▶ **Exercise prompt**:
An exact restatement of the data below, with the pictures removed, is the required answer.

[Stored data entries]
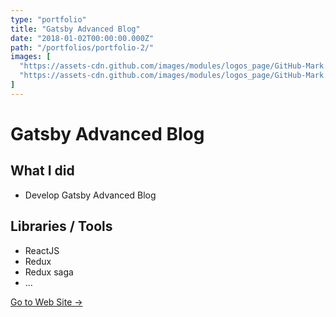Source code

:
 ```yaml
---
type: "portfolio"
title: "Gatsby Advanced Blog"
date: "2018-01-02T00:00:00.000Z"
path: "/portfolios/portfolio-2/"
images: [
  "https://assets-cdn.github.com/images/modules/logos_page/GitHub-Mark.png",
  "https://assets-cdn.github.com/images/modules/logos_page/GitHub-Mark.png"
]
---
```


# Gatsby Advanced Blog

## What I did
- Develop Gatsby Advanced Blog

## Libraries / Tools
- ReactJS
- Redux
- Redux saga
- ...

[Go to Web Site →](https://github.com/wonism/gatsby-advanced-blog)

▶ **Answer box**:
Source code

:
 ```yaml
---
type: "portfolio"
title: "Gatsby Advanced Blog"
date: "2018-01-02T00:00:00.000Z"
path: "/portfolios/portfolio-2/"
images: [
  "https://assets-cdn.github.com/images/modules/logos_page/GitHub-Mark.png",
  "https://assets-cdn.github.com/images/modules/logos_page/GitHub-Mark.png"
]
---
```


# Gatsby Advanced Blog

## What I did
- Develop Gatsby Advanced Blog

## Libraries / Tools
- ReactJS
- Redux
- Redux saga
- ...

[Go to Web Site →](https://github.com/wonism/gatsby-advanced-blog)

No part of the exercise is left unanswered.